Data records »
+ + + + + + +
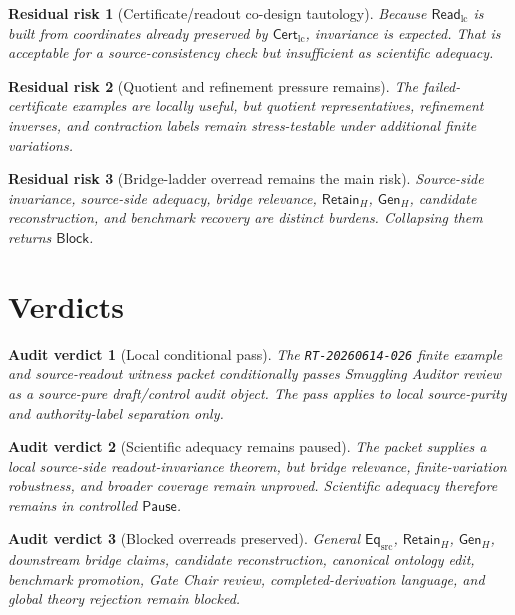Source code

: \documentclass[11pt]{article}
\newcommand{\EqSrc}{\mathsf{Eq}_{\mathrm{src}}}
\newcommand{\CertLC}{\mathsf{Cert}_{\mathrm{lc}}}
\newcommand{\ReadLC}{\mathsf{Read}_{\mathrm{lc}}}
\newcommand{\RetainH}{\mathsf{Retain}_{H}}
\newcommand{\GenH}{\mathsf{Gen}_{H}}
\newcommand{\Block}{\mathsf{Block}}
\newcommand{\Pause}{\mathsf{Pause}}
\newtheorem{residualrisk}{Residual risk}
\newtheorem{verdict}{Audit verdict}
\begin{document}
\begin{residualrisk}[Certificate/readout co-design tautology]
Because \(\ReadLC\) is built from coordinates already preserved by
\(\CertLC\), invariance is expected. That is acceptable for a
source-consistency check but insufficient as scientific adequacy.
\end{residualrisk}

\begin{residualrisk}[Quotient and refinement pressure remains]
The failed-certificate examples are locally useful, but quotient
representatives, refinement inverses, and contraction labels remain
stress-testable under additional finite variations.
\end{residualrisk}

\begin{residualrisk}[Bridge-ladder overread remains the main risk]
Source-side invariance, source-side adequacy, bridge relevance,
\(\RetainH\), \(\GenH\), candidate reconstruction, and benchmark
recovery are distinct burdens. Collapsing them returns \(\Block\).
\end{residualrisk}

\section{Verdicts}

\begin{verdict}[Local conditional pass]
The \texttt{RT-20260614-026} finite example and source-readout witness
packet conditionally passes Smuggling Auditor review as a source-pure
draft/control audit object. The pass applies to local source-purity and
authority-label separation only.
\end{verdict}

\begin{verdict}[Scientific adequacy remains paused]
The packet supplies a local source-side readout-invariance theorem, but
bridge relevance, finite-variation robustness, and broader coverage
remain unproved. Scientific adequacy therefore remains in controlled
\(\Pause\).
\end{verdict}

\begin{verdict}[Blocked overreads preserved]
General \(\EqSrc\), \(\RetainH\), \(\GenH\), downstream bridge claims,
candidate reconstruction, canonical ontology edit, benchmark promotion,
Gate Chair review, completed-derivation language, and global theory
rejection remain blocked.
\end{verdict}
\end{document}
+ + + + + + +
Instructions to follow » From the first line to the last, set down the records exactly, leaving out images.

Expected answer »
Source code

: \documentclass[11pt]{article}
\newcommand{\EqSrc}{\mathsf{Eq}_{\mathrm{src}}}
\newcommand{\CertLC}{\mathsf{Cert}_{\mathrm{lc}}}
\newcommand{\ReadLC}{\mathsf{Read}_{\mathrm{lc}}}
\newcommand{\RetainH}{\mathsf{Retain}_{H}}
\newcommand{\GenH}{\mathsf{Gen}_{H}}
\newcommand{\Block}{\mathsf{Block}}
\newcommand{\Pause}{\mathsf{Pause}}
\newtheorem{residualrisk}{Residual risk}
\newtheorem{verdict}{Audit verdict}
\begin{document}
\begin{residualrisk}[Certificate/readout co-design tautology]
Because \(\ReadLC\) is built from coordinates already preserved by
\(\CertLC\), invariance is expected. That is acceptable for a
source-consistency check but insufficient as scientific adequacy.
\end{residualrisk}

\begin{residualrisk}[Quotient and refinement pressure remains]
The failed-certificate examples are locally useful, but quotient
representatives, refinement inverses, and contraction labels remain
stress-testable under additional finite variations.
\end{residualrisk}

\begin{residualrisk}[Bridge-ladder overread remains the main risk]
Source-side invariance, source-side adequacy, bridge relevance,
\(\RetainH\), \(\GenH\), candidate reconstruction, and benchmark
recovery are distinct burdens. Collapsing them returns \(\Block\).
\end{residualrisk}

\section{Verdicts}

\begin{verdict}[Local conditional pass]
The \texttt{RT-20260614-026} finite example and source-readout witness
packet conditionally passes Smuggling Auditor review as a source-pure
draft/control audit object. The pass applies to local source-purity and
authority-label separation only.
\end{verdict}

\begin{verdict}[Scientific adequacy remains paused]
The packet supplies a local source-side readout-invariance theorem, but
bridge relevance, finite-variation robustness, and broader coverage
remain unproved. Scientific adequacy therefore remains in controlled
\(\Pause\).
\end{verdict}

\begin{verdict}[Blocked overreads preserved]
General \(\EqSrc\), \(\RetainH\), \(\GenH\), downstream bridge claims,
candidate reconstruction, canonical ontology edit, benchmark promotion,
Gate Chair review, completed-derivation language, and global theory
rejection remain blocked.
\end{verdict}
\end{document}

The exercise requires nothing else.